Penyidik Subdit Kamneg Ditreskrimum Polda Metro Jaya kembali mengirimkan surat pemanggilan kepada mantan Ketua KPK Abraham Samad terkait kasus dugaan pencemaran nama baik Presiden ke-7 RI Joko Widodo (Jokowi). Abraham sebelumnya dijadwalkan menjalani pemeriksaan pada Jumat (9/5), namun ia tidak hadir.
"Sudah informasi dari penyelidik undangan sudah dikirimkan," ujar Kabid Humas Polda Metro Jaya, Kombes Pol Ade Ary Syam Indradi, kepada wartawan, Kamis (15/5).
Ade Ary menjelaskan, pemanggilan terhadap Abraham didasari fakta yang dikumpulkan dalam tahap penyelidikan.
"Tahap penyelidikan ini, penyelidik mengumpulkan fakta-fakta dari pelapor, dari korban," katanya.
"Jadi siapapun yang dipanggil saksi oleh tim penyelidik maka pasti dibutuhkan keterangannya untuk membuat peristiwa ini menjadi utuh di tahap penyelidikan awal," tambah Ade Ary.
Advertisement
Bakal Periksa Jokowi
Ade Ary memastikan bakal memeriksa Jokowi sebagai pelapor bila kasusnya naik ke tahap penyidikan.
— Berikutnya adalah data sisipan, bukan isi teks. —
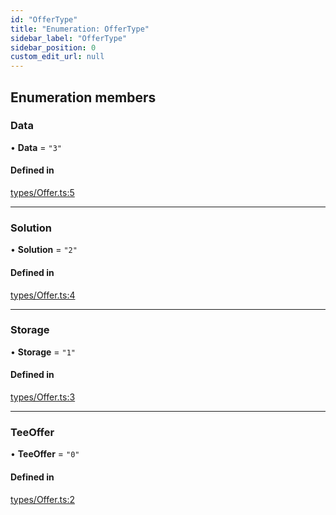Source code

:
 ```yaml
---
id: "OfferType"
title: "Enumeration: OfferType"
sidebar_label: "OfferType"
sidebar_position: 0
custom_edit_url: null
---
```


## Enumeration members

### Data

• **Data** = `"3"`

#### Defined in

[types/Offer.ts:5](https://github.com/Super-Protocol/sp-sdk-js/blob/bbd7f28/src/types/Offer.ts#L5)

___

### Solution

• **Solution** = `"2"`

#### Defined in

[types/Offer.ts:4](https://github.com/Super-Protocol/sp-sdk-js/blob/bbd7f28/src/types/Offer.ts#L4)

___

### Storage

• **Storage** = `"1"`

#### Defined in

[types/Offer.ts:3](https://github.com/Super-Protocol/sp-sdk-js/blob/bbd7f28/src/types/Offer.ts#L3)

___

### TeeOffer

• **TeeOffer** = `"0"`

#### Defined in

[types/Offer.ts:2](https://github.com/Super-Protocol/sp-sdk-js/blob/bbd7f28/src/types/Offer.ts#L2)
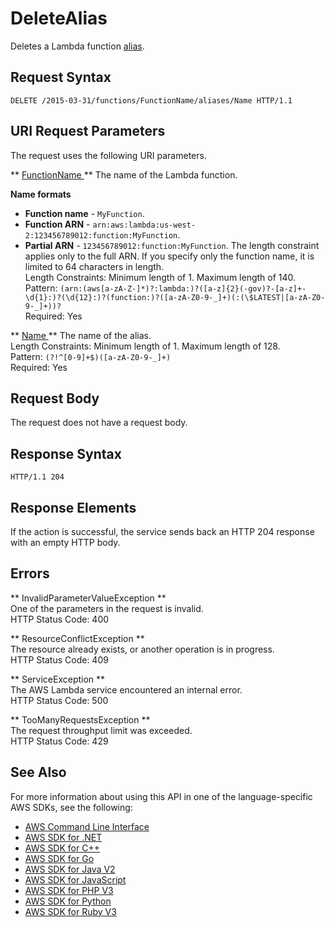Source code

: # DeleteAlias<a name="API_DeleteAlias"></a>

Deletes a Lambda function [alias](https://docs.aws.amazon.com/lambda/latest/dg/versioning-aliases.html)\.

## Request Syntax<a name="API_DeleteAlias_RequestSyntax"></a>

```
DELETE /2015-03-31/functions/FunctionName/aliases/Name HTTP/1.1
```

## URI Request Parameters<a name="API_DeleteAlias_RequestParameters"></a>

The request uses the following URI parameters\.

 ** [ FunctionName ](#API_DeleteAlias_RequestSyntax) **   <a name="SSS-DeleteAlias-request-FunctionName"></a>
The name of the Lambda function\.  

**Name formats**
+  **Function name** \- `MyFunction`\.
+  **Function ARN** \- `arn:aws:lambda:us-west-2:123456789012:function:MyFunction`\.
+  **Partial ARN** \- `123456789012:function:MyFunction`\.
The length constraint applies only to the full ARN\. If you specify only the function name, it is limited to 64 characters in length\.  
Length Constraints: Minimum length of 1\. Maximum length of 140\.  
Pattern: `(arn:(aws[a-zA-Z-]*)?:lambda:)?([a-z]{2}(-gov)?-[a-z]+-\d{1}:)?(\d{12}:)?(function:)?([a-zA-Z0-9-_]+)(:(\$LATEST|[a-zA-Z0-9-_]+))?`   
Required: Yes

 ** [ Name ](#API_DeleteAlias_RequestSyntax) **   <a name="SSS-DeleteAlias-request-Name"></a>
The name of the alias\.  
Length Constraints: Minimum length of 1\. Maximum length of 128\.  
Pattern: `(?!^[0-9]+$)([a-zA-Z0-9-_]+)`   
Required: Yes

## Request Body<a name="API_DeleteAlias_RequestBody"></a>

The request does not have a request body\.

## Response Syntax<a name="API_DeleteAlias_ResponseSyntax"></a>

```
HTTP/1.1 204
```

## Response Elements<a name="API_DeleteAlias_ResponseElements"></a>

If the action is successful, the service sends back an HTTP 204 response with an empty HTTP body\.

## Errors<a name="API_DeleteAlias_Errors"></a>

 ** InvalidParameterValueException **   
One of the parameters in the request is invalid\.  
HTTP Status Code: 400

 ** ResourceConflictException **   
The resource already exists, or another operation is in progress\.  
HTTP Status Code: 409

 ** ServiceException **   
The AWS Lambda service encountered an internal error\.  
HTTP Status Code: 500

 ** TooManyRequestsException **   
The request throughput limit was exceeded\.  
HTTP Status Code: 429

## See Also<a name="API_DeleteAlias_SeeAlso"></a>

For more information about using this API in one of the language\-specific AWS SDKs, see the following:
+  [ AWS Command Line Interface](https://docs.aws.amazon.com/goto/aws-cli/lambda-2015-03-31/DeleteAlias) 
+  [ AWS SDK for \.NET](https://docs.aws.amazon.com/goto/DotNetSDKV3/lambda-2015-03-31/DeleteAlias) 
+  [ AWS SDK for C\+\+](https://docs.aws.amazon.com/goto/SdkForCpp/lambda-2015-03-31/DeleteAlias) 
+  [ AWS SDK for Go](https://docs.aws.amazon.com/goto/SdkForGoV1/lambda-2015-03-31/DeleteAlias) 
+  [ AWS SDK for Java V2](https://docs.aws.amazon.com/goto/SdkForJavaV2/lambda-2015-03-31/DeleteAlias) 
+  [ AWS SDK for JavaScript](https://docs.aws.amazon.com/goto/AWSJavaScriptSDK/lambda-2015-03-31/DeleteAlias) 
+  [ AWS SDK for PHP V3](https://docs.aws.amazon.com/goto/SdkForPHPV3/lambda-2015-03-31/DeleteAlias) 
+  [ AWS SDK for Python](https://docs.aws.amazon.com/goto/boto3/lambda-2015-03-31/DeleteAlias) 
+  [ AWS SDK for Ruby V3](https://docs.aws.amazon.com/goto/SdkForRubyV3/lambda-2015-03-31/DeleteAlias) 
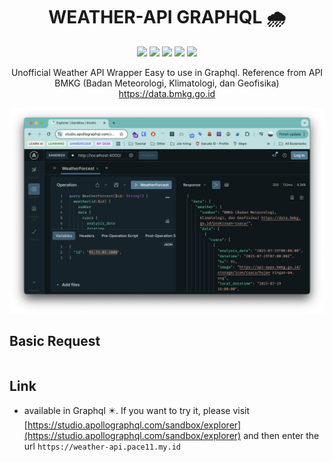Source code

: <h1 align="center">WEATHER-API GRAPHQL 🌧️</h1>
<p align="center">
<img src="https://img.shields.io/badge/GraphQl-E10098?style=for-the-badge&logo=graphql&logoColor=white" />
<img src="https://img.shields.io/badge/Apollo%20GraphQL-311C87?&style=for-the-badge&logo=Apollo%20GraphQL&logoColor=white" />
<img src="https://img.shields.io/badge/TypeScript-007ACC?style=for-the-badge&logo=typescript&logoColor=white" />
<img src="https://img.shields.io/badge/Cloudflare-F38020?style=for-the-badge&logo=Cloudflare&logoColor=white" />
<img src="https://img.shields.io/badge/Docker-2CA5E0?style=for-the-badge&logo=docker&logoColor=white" />
</p>
<p align="center">
Unofficial Weather API Wrapper Easy to use in Graphql. Reference from API BMKG (Badan Meteorologi, Klimatologi, dan Geofisika) <a href="https://data.bmkg.go.id/prakiraan-cuaca/" target="_blank">https://data.bmkg.go.id</a>
</p>
<p>
<img src="./graphql.png" alt="graphql-schema" />
</p>

## Basic Request

```bash

```

## Link

- available in Graphql ✴️. If you want to try it, please visit [https://studio.apollographql.com/sandbox/explorer](https://studio.apollographql.com/sandbox/explorer) and then enter the url `https://weather-api.pace11.my.id`
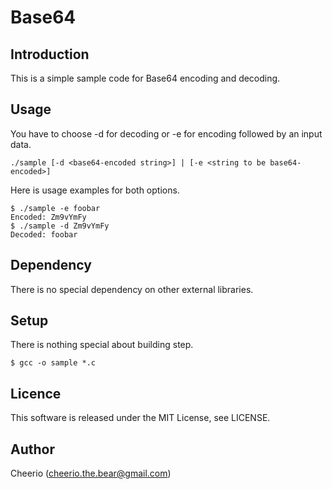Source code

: # Base64

## Introduction

This is a simple sample code for Base64 encoding and decoding.

## Usage

You have to choose -d for decoding or -e for encoding followed by an input data.

```
./sample [-d <base64-encoded string>] | [-e <string to be base64-encoded>]
```

Here is usage examples for both options.

```
$ ./sample -e foobar
Encoded: Zm9vYmFy
$ ./sample -d Zm9vYmFy
Decoded: foobar
```

## Dependency

There is no special dependency on other external libraries.

## Setup

There is nothing special about building step.

```
$ gcc -o sample *.c
```

## Licence

This software is released under the MIT License, see LICENSE.

## Author

Cheerio (cheerio.the.bear@gmail.com)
"Sudah pasti jadi tahapan penyelidikan itu diperiksa, klarifikasi," katanya.
Saat ini kasus tersebut masih dalam tahap penyelidikan, sejumlah saksi juga masih dimintai keterangan untuk mencari dugaan terjadinya tindak pidana.
Namun Ade Ary enggan membeberkan kapan akan memeriksa Jokowi pada tahap penyelidikan ini.
"Penyelidik yang akan mempertimbangkan berdasarkan fakta-fakta yang dikumpulkan ya," terang dia.
Advertisement
Abraham Samad Tidak Pernah Terima Undangan
Sementara itu, Abraham Samad membantah pernah menerima surat pemanggilan dari Polda Metro Jaya. Ia juga merasa heran namanya dikaitkan dalam kasus ini.
"Sampai detik ini saya belum pernah menerima undangan dari Polda Metro Jaya berkaitan dengan kasus ijazah Pak Jokowi," kata Abraham melalui keterangannya, Selasa (13/5).
Abraham menegaskan, dirinya sama sekali tidak ada kaitan dengan polemik mengenai ijazah Presiden Jokowi.
"Saya tidak ada hubungannya dengan kasus ijazah Pak Jokowi," tegasnya.
Hingga kini, penyelidik masih menelusuri fakta-fakta terkait dugaan pencemaran nama baik terhadap mantan Wali Kota Solo tersebut.